→ Instructions to follow: Would you please return the lines of the entries below starting at the line that has "Särkiäänhänkään" and ending at the line that has "Särkiäänkös", both included, exactly as they are?
━━━━━ Given records
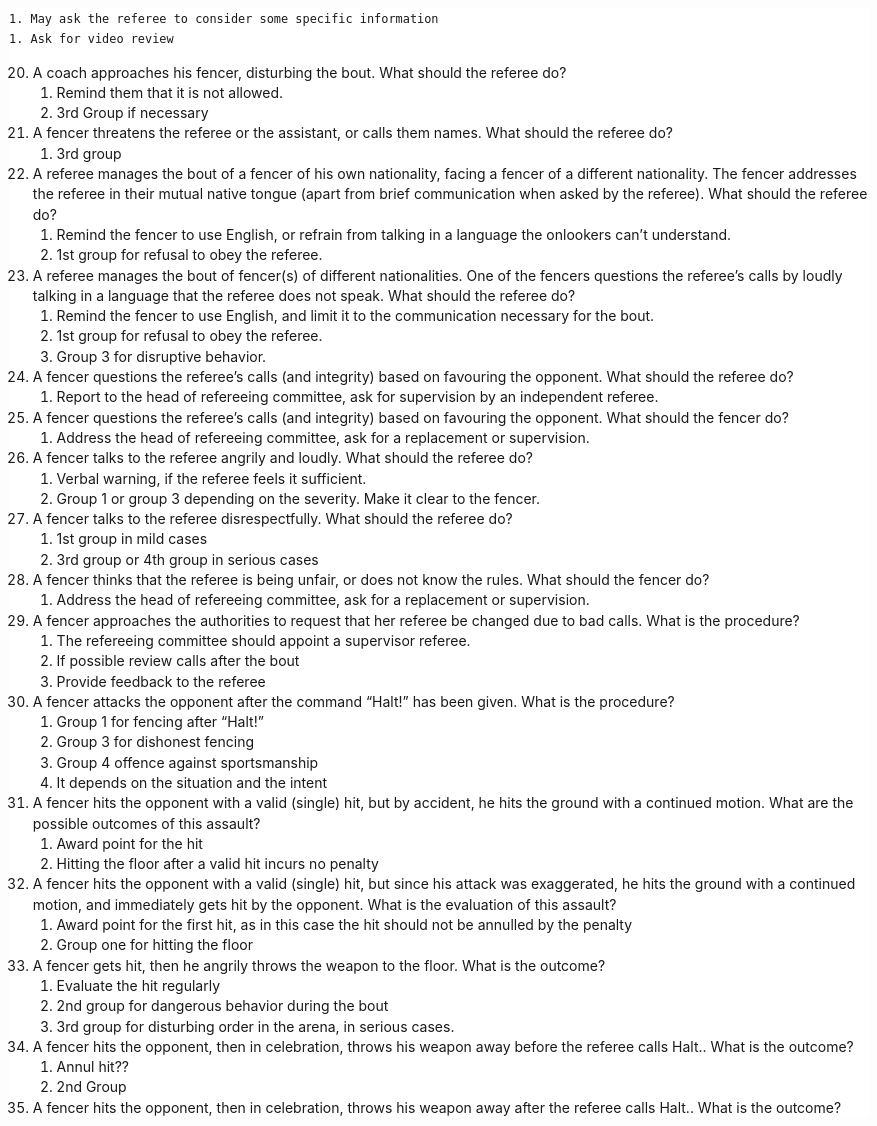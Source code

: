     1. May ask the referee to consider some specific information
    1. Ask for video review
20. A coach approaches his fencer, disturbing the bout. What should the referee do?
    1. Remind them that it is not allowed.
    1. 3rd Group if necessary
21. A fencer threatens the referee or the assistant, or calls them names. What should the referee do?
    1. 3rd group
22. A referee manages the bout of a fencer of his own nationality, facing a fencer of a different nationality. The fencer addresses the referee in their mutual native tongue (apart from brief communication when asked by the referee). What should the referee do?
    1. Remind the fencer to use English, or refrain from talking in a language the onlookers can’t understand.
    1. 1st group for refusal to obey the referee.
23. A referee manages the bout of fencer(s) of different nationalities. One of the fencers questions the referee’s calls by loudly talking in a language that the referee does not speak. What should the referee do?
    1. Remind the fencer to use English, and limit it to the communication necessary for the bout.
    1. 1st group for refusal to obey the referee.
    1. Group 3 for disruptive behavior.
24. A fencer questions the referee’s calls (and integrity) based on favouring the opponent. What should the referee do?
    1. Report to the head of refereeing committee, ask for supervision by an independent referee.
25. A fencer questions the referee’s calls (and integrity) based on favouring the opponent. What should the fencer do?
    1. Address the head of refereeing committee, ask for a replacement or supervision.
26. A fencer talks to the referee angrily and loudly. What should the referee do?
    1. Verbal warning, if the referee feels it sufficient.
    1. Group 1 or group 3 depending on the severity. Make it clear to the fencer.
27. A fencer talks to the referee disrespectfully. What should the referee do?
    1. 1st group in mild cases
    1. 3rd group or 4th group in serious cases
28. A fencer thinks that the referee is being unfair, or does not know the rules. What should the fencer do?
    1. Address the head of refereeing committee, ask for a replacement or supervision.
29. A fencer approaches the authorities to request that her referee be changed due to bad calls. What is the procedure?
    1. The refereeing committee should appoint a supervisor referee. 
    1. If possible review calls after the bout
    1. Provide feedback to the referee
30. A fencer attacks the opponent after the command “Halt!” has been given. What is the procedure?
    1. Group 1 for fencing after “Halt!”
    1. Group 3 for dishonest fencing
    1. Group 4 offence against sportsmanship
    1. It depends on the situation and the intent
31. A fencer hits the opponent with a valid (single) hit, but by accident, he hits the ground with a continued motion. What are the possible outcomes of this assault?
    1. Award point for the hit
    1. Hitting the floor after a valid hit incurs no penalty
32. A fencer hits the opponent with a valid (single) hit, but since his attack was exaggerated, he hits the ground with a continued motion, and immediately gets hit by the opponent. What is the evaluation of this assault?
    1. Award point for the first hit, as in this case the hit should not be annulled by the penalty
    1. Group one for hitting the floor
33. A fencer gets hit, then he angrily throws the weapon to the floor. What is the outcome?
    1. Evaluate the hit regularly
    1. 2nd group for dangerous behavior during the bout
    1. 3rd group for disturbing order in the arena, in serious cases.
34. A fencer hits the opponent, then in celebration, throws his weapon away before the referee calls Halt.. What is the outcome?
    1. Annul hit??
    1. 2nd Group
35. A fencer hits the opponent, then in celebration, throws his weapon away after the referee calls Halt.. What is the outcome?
━━━━━━━━━━
━━━━━ Given records
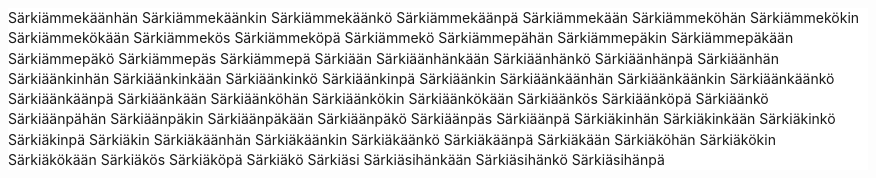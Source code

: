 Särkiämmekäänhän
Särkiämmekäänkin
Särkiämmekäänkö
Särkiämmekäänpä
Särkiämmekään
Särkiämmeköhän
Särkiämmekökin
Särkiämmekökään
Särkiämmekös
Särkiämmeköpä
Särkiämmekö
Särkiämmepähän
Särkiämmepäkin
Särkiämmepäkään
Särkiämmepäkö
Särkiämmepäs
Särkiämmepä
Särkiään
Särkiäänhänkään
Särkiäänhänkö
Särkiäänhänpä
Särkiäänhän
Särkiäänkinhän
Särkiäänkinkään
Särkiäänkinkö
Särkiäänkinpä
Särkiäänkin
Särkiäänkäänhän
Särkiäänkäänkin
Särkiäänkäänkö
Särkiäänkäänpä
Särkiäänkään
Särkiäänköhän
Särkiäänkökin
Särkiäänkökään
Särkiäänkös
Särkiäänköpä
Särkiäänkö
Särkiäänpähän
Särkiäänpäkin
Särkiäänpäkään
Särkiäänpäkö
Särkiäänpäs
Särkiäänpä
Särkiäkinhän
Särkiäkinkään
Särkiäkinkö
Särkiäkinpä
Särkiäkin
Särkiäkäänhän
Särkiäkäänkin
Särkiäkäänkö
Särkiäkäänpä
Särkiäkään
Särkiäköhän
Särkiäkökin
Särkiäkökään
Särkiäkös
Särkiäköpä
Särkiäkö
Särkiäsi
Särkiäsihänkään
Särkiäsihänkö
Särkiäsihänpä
━━━━━━━━━━
→ Worked solution:
Särkiäänhänkään
Särkiäänhänkö
Särkiäänhänpä
Särkiäänhän
Särkiäänkinhän
Särkiäänkinkään
Särkiäänkinkö
Särkiäänkinpä
Särkiäänkin
Särkiäänkäänhän
Särkiäänkäänkin
Särkiäänkäänkö
Särkiäänkäänpä
Särkiäänkään
Särkiäänköhän
Särkiäänkökin
Särkiäänkökään
Särkiäänkös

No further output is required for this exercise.